**Exercise materials**
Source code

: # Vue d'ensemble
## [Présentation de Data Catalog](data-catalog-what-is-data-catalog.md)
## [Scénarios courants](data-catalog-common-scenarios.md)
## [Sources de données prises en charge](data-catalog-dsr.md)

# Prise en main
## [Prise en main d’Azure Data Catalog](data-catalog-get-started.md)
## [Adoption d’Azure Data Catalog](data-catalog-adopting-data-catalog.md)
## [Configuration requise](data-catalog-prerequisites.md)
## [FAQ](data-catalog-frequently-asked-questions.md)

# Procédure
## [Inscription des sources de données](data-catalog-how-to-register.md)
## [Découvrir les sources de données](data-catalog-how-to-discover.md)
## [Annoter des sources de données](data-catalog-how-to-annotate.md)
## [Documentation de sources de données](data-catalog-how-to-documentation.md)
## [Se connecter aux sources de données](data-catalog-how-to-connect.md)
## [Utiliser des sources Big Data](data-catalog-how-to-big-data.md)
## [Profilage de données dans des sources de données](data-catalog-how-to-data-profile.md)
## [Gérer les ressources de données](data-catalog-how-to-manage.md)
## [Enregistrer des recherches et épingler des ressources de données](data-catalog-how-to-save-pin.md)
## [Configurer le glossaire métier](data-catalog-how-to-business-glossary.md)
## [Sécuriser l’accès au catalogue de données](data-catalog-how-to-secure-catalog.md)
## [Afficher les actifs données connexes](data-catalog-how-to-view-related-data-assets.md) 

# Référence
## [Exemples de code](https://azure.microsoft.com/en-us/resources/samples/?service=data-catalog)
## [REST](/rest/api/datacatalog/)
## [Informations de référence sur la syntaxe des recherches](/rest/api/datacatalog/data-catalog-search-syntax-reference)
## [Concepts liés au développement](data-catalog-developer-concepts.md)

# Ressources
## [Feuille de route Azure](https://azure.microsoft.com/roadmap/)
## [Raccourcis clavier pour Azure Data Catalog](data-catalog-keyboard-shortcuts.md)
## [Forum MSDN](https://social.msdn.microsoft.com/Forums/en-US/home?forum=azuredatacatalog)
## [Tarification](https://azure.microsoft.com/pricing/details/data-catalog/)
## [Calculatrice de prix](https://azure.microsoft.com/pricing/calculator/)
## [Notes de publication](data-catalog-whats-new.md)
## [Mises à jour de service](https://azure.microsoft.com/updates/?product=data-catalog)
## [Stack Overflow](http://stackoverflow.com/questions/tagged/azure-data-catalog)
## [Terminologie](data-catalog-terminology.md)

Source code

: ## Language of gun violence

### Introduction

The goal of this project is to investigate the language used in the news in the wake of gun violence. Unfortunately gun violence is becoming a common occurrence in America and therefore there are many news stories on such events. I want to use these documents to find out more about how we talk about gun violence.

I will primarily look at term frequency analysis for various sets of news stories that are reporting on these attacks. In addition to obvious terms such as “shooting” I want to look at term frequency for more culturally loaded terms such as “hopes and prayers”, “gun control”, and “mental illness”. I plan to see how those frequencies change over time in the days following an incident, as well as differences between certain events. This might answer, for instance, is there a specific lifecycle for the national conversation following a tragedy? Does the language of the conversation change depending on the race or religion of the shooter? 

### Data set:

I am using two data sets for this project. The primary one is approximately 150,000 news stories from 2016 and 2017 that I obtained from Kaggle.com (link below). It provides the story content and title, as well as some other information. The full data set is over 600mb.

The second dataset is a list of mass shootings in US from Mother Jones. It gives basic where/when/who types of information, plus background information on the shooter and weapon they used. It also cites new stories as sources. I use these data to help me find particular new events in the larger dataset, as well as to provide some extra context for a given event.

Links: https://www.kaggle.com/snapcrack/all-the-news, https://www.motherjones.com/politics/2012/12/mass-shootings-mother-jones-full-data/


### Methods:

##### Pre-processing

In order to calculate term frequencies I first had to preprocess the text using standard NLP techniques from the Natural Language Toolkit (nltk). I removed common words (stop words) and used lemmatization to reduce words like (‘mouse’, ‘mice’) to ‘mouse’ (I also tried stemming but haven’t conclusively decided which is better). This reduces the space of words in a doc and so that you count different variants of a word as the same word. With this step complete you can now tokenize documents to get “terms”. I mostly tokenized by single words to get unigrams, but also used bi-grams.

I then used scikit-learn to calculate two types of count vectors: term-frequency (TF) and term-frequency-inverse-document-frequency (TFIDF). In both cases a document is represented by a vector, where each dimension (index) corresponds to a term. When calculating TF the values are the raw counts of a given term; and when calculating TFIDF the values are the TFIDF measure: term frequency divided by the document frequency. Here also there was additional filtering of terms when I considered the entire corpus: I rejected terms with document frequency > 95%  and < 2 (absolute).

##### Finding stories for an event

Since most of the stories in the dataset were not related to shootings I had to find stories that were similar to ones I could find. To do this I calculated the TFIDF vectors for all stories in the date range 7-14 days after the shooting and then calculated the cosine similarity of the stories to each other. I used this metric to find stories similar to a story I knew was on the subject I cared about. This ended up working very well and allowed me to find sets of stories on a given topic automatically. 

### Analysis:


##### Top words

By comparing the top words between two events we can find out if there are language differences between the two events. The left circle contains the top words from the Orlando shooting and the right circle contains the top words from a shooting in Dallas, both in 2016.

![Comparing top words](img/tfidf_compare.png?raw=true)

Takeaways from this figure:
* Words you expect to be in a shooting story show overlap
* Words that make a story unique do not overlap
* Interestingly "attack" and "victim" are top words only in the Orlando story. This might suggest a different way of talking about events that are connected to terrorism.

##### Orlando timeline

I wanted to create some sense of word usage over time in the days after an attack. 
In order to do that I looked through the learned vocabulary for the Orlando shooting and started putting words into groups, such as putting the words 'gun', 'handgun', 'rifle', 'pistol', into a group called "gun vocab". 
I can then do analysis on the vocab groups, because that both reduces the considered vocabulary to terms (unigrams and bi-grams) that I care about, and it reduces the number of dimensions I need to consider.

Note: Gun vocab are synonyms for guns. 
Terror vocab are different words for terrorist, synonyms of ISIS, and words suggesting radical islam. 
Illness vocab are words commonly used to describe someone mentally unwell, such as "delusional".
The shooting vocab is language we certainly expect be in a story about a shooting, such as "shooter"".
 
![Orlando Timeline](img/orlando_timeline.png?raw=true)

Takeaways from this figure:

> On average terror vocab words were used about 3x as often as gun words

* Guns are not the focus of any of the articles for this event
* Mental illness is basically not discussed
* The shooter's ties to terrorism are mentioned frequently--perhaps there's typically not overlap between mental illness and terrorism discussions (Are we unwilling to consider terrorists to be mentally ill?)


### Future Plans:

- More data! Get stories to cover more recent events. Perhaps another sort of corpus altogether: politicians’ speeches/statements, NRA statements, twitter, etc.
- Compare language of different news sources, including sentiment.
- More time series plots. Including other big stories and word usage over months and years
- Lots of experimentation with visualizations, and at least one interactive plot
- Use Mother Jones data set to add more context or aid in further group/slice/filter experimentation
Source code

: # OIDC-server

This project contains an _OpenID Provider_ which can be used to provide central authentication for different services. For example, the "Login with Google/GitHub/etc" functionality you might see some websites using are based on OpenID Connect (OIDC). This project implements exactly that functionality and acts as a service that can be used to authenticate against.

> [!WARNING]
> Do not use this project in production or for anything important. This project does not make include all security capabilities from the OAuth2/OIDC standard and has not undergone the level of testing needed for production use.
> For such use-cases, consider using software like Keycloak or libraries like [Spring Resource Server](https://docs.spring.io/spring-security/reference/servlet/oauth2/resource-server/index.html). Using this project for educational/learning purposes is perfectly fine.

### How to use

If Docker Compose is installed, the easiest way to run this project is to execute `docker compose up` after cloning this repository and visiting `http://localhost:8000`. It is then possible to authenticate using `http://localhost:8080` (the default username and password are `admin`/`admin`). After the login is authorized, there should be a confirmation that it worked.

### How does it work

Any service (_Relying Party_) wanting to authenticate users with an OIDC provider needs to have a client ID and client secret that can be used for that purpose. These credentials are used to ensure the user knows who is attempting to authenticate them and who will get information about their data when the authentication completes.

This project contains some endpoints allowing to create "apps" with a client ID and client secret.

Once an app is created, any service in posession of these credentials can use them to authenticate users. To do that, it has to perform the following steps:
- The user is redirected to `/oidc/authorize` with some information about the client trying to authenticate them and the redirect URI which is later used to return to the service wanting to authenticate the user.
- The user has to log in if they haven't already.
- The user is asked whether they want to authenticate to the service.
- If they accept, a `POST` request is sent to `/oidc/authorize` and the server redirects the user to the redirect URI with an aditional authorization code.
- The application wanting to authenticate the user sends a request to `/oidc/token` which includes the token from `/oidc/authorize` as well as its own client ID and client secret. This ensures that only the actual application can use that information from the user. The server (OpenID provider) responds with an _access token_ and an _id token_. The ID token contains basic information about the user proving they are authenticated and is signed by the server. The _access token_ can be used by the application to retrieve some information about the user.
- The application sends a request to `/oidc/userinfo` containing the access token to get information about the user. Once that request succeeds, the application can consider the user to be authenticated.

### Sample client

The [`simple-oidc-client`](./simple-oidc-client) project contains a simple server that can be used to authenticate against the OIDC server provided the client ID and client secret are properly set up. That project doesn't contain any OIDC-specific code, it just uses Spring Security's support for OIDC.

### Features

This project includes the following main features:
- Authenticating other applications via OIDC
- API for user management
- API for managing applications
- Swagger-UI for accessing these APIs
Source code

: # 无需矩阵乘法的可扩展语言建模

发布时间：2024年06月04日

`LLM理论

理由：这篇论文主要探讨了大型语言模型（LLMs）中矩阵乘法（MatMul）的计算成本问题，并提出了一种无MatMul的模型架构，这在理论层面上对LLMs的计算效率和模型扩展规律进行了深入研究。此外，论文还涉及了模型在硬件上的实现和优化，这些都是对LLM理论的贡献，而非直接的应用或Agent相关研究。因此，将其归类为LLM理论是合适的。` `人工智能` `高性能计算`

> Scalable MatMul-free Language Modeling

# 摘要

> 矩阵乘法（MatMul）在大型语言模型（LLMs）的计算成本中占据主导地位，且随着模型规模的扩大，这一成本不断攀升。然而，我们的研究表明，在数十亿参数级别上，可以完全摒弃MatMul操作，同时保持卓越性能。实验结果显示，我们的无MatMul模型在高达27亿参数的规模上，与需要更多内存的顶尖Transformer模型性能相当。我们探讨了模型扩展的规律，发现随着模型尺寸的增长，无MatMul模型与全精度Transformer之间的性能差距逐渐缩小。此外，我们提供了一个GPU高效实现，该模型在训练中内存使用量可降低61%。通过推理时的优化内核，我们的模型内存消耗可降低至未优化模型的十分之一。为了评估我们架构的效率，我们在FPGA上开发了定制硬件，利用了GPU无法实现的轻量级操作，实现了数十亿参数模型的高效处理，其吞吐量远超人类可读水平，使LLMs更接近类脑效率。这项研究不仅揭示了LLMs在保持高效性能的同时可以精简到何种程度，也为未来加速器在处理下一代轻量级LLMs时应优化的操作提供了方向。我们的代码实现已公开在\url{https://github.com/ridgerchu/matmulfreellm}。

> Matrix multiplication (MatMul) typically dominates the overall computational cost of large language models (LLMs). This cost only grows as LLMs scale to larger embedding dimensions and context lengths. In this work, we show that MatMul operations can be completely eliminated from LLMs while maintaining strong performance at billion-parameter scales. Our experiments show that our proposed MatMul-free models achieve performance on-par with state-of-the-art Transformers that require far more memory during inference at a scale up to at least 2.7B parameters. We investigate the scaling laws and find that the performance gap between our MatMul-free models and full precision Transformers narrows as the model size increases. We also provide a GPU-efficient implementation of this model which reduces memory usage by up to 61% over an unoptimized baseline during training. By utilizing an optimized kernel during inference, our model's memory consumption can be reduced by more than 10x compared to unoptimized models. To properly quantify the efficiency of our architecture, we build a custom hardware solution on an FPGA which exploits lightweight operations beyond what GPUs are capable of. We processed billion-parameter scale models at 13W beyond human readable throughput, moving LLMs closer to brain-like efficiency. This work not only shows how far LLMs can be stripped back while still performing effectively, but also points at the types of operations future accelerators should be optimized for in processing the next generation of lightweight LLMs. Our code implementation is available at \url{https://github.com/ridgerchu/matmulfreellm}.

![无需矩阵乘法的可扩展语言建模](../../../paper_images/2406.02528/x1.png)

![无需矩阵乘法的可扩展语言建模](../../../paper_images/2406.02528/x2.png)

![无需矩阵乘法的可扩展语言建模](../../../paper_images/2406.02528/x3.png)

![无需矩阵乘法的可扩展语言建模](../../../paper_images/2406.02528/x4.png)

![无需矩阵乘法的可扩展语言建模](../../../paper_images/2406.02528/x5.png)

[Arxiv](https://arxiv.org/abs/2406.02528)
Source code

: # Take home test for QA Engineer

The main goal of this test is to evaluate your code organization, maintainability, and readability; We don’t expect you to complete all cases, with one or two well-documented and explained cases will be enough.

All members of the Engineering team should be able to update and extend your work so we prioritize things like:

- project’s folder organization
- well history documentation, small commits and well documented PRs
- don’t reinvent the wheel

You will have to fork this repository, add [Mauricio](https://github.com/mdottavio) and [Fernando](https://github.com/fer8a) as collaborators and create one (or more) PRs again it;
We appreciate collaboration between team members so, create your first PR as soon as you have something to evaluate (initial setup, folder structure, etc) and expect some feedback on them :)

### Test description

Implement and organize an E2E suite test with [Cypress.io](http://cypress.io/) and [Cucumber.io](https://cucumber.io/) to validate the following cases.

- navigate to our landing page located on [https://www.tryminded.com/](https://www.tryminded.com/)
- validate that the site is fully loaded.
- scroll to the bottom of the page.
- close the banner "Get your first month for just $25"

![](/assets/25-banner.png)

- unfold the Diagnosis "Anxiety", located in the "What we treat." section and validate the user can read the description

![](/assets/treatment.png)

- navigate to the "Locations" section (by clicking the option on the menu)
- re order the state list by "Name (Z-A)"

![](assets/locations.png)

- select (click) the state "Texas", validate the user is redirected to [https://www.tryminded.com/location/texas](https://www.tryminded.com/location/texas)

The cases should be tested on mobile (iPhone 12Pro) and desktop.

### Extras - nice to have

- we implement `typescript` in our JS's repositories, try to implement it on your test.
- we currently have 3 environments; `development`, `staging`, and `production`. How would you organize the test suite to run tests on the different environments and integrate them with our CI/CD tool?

**Problem requirements**
Please print the records above exactly from their first line. End with the line containing "## [Utiliser des", and include it.

**Task response**
Source code

: # Vue d'ensemble
## [Présentation de Data Catalog](data-catalog-what-is-data-catalog.md)
## [Scénarios courants](data-catalog-common-scenarios.md)
## [Sources de données prises en charge](data-catalog-dsr.md)

# Prise en main
## [Prise en main d’Azure Data Catalog](data-catalog-get-started.md)
## [Adoption d’Azure Data Catalog](data-catalog-adopting-data-catalog.md)
## [Configuration requise](data-catalog-prerequisites.md)
## [FAQ](data-catalog-frequently-asked-questions.md)

# Procédure
## [Inscription des sources de données](data-catalog-how-to-register.md)
## [Découvrir les sources de données](data-catalog-how-to-discover.md)
## [Annoter des sources de données](data-catalog-how-to-annotate.md)
## [Documentation de sources de données](data-catalog-how-to-documentation.md)
## [Se connecter aux sources de données](data-catalog-how-to-connect.md)
## [Utiliser des sources Big Data](data-catalog-how-to-big-data.md)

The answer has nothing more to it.